Chaturvedi: A major question is: What will happen when China is firing on all cylinders, shipping cost come down and COVID is receding in our rear-view mirror. As a consumer, let us say, you are given a choice between two identical iPhones—one that was made in China with Just-in-Time inventory management, and the second made in the U.S., by a manufacturer that had mitigated inventory risk by carrying safety stocks, leading to a final cost that is 40% higher than the Chinese-made iPhone. Obviously, most will choose the cheaper iPhone.
This reality leads me to question how serious American corporations really are about reshoring. If they emphasize it for marketing and PR purposes but really don’t shift their supply chains in a major way, is that the same as greenwashing? Should we call it “shorewashing”? I guess the jury is still out, but things will become clearer when China and other Asian producer countries return to their pre-2019 levels of economic output.
Resilinc: Okay, so what should U.S. OEMs and policymakers be doing to restore U.S. jobs and make supply chains more resilient?
Chaturvedi: We should look at manufacturing jobs strategically to identify sectors that are most important to onshore, that provide good paying jobs. We should also look strategically at nearshoring to Latin America and Canada. Manufacturing in Mexico today is at least 20% cheaper than China.
China has some major demographic challenges that will make nearshoring more advantageous and important—most significantly an aging workforce. This presents a huge opportunity for young and rising middle-class workers in Latin America and Mexico in particular, who historically have found themselves constrained by a lack of high-wage and productive employment.
Resilinc: Let’s shift to supply chain sustainability—a topic of major importance since OEMs’ greenhouse gas emissions are produced in supply chains. In your book, you recount a conversation with a senior exec at a U.S. plastics manufacturer who said that his company would require its supplier to report sustainability metrics on a scorecard. What was your response?
Chaturvedi: When a supplier or vendor hears from a large customer that the customer wants them to operate more sustainability—but offers no incentive—what will it do? In all likelihood, it will fill out the “sustainability scorecards” with nice-sounding, made-up answers. They’ll find some way to fake it, or push a certain unwanted, polluting activity down their supply chain so it is not on the large customer’s radar. They’ll do whatever it takes to keep that profitable business relationship but will change nothing about their recycling or sustainability processes.
Resilinc: What do you recommend OEMs do instead?
Chaturvedi: ESG and sustainability cannot be divorced from business. Some of us are old enough to remember when “Quality” was a new thing and taught as a separate course in colleges and universities. Now we have quality integrated into everything we do, and it is the lowest bar that companies need to become competitive.
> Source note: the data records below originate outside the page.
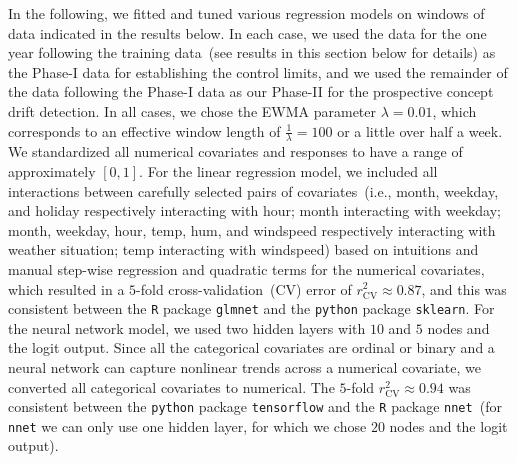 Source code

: \documentclass[twoside,11pt]{article}
\begin{document}
In the following, we fitted and tuned various regression models on windows of data indicated in the results below. In each case, we used the data for the one year following the training data~(see results in this section below for details) as the Phase-I data for establishing the control limits, and we used the remainder of the data following the Phase-I data as our Phase-II for the prospective concept drift detection. In all cases, we chose the EWMA parameter $ \lambda = 0.01$, which corresponds to an effective window length of $\frac{1}{\lambda}=100$ or a little over half a week. We standardized all numerical covariates and responses to have a range of approximately $[0,1]$. For the linear regression model, we included all interactions between carefully selected pairs of covariates~(i.e., month, weekday, and holiday respectively interacting with hour; month interacting with weekday; month, weekday, hour, temp, hum, and windspeed respectively interacting with weather situation; temp interacting with windspeed) based on intuitions and manual step-wise regression and quadratic terms for the numerical covariates, %
which resulted in a $5$-fold cross-validation~(CV) error of $r^2_{\mathrm{CV}} \approx 0.87$, and this was consistent between the \texttt{R} package \texttt{glmnet} and the \texttt{python} package \texttt{sklearn}. For the neural network model, we used two hidden layers with $10$ and $5$ nodes and the logit output. Since all the categorical covariates are ordinal or binary and a neural network can capture nonlinear trends across a numerical covariate, we converted all categorical covariates to numerical. The $5$-fold $r^2_{\mathrm{CV}} \approx 0.94$ was consistent between the \texttt{python} package \texttt{tensorflow} and the \texttt{R} package \texttt{nnet}~(for \texttt{nnet} we can only use one hidden layer, for which we chose $20$ nodes and the logit output). %
\end{document}
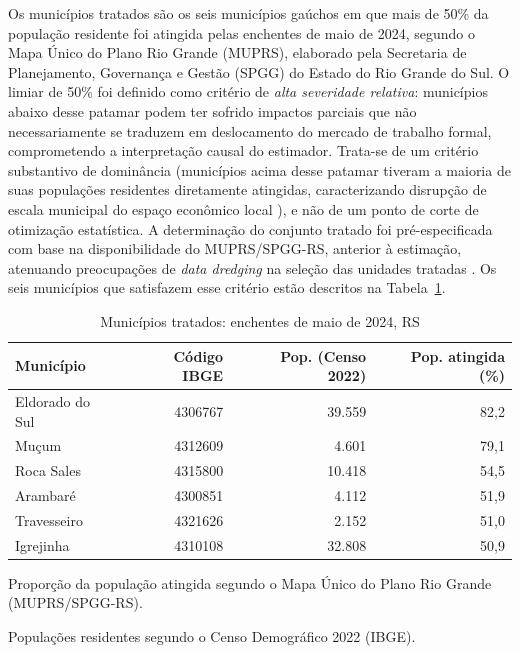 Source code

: \documentclass[a4paper,12pt]{article}
\begin{document}
Os municípios tratados são os seis municípios gaúchos em que mais de 50\% da
população residente foi atingida pelas enchentes de maio de 2024, segundo o Mapa
Único do Plano Rio Grande (MUPRS), elaborado pela Secretaria de Planejamento,
Governança e Gestão (SPGG) do Estado do Rio Grande do Sul.
O limiar de 50\% foi definido como critério de \emph{alta severidade relativa}: municípios
abaixo desse patamar podem ter sofrido impactos parciais que não necessariamente se
traduzem em deslocamento do mercado de trabalho formal, comprometendo a
interpretação causal do estimador. Trata-se de um critério substantivo de dominância
(municípios acima desse patamar tiveram a maioria de suas populações residentes
diretamente atingidas, caracterizando disrupção de escala municipal do espaço econômico
local \cite{cavallo2013}), e não de um ponto de corte de otimização estatística.
A determinação do conjunto tratado foi pré-especificada com base na disponibilidade
do MUPRS/SPGG-RS, anterior à estimação, atenuando preocupações de \textit{data
dredging} na seleção das unidades tratadas \cite{angrist2009}. Os seis municípios que
satisfazem esse critério estão descritos na Tabela~\ref{tab:municipios_tratados}.

\begin{table}[htbp]
\centering
\caption{Municípios tratados: enchentes de maio de 2024, RS}
\label{tab:municipios_tratados}
\begin{threeparttable}
\small
\begin{tabular}{l r r r}
\toprule
Município & Código IBGE & Pop. (Censo 2022) & Pop. atingida (\%) \\
\midrule
Eldorado do Sul & 4306767 & 39.559 & 82{,}2 \\
Mu\c{c}um       & 4312609 &  4.601 & 79{,}1 \\
Roca Sales      & 4315800 & 10.418 & 54{,}5 \\
Arambaré        & 4300851 &  4.112 & 51{,}9 \\
Travesseiro     & 4321626 &  2.152 & 51{,}0 \\
Igrejinha       & 4310108 & 32.808 & 50{,}9 \\
\bottomrule
\end{tabular}
\begin{tablenotes}[flushleft]
\footnotesize
\item Proporção da população atingida segundo o Mapa Único do Plano Rio Grande (MUPRS/SPGG-RS).
\item Populações residentes segundo o Censo Demográfico 2022 (IBGE).
\end{tablenotes}
\end{threeparttable}
\end{table}
\end{document}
We need to make ESG and Sustainability the same. It needs to be integrated with business. To that end I propose we kill the word sustainability and ESG from our vocabulary and redesign our business processes to make them efficient and sustainable. Sustainability and ESG terms should be synonymous with profitability. Moreover, put ESG and Sustainability KPIs in the CEO’s agenda to drive change from the top down. Millennials and Gen Zs are already voting for environmentally responsible companies through their pockets, showing companies the way that profits equal sustainability. Companies like Wal-Mart and Tesco are pushing ESG because they realize that this is profitable. Many others will follow soon; the rest will perish.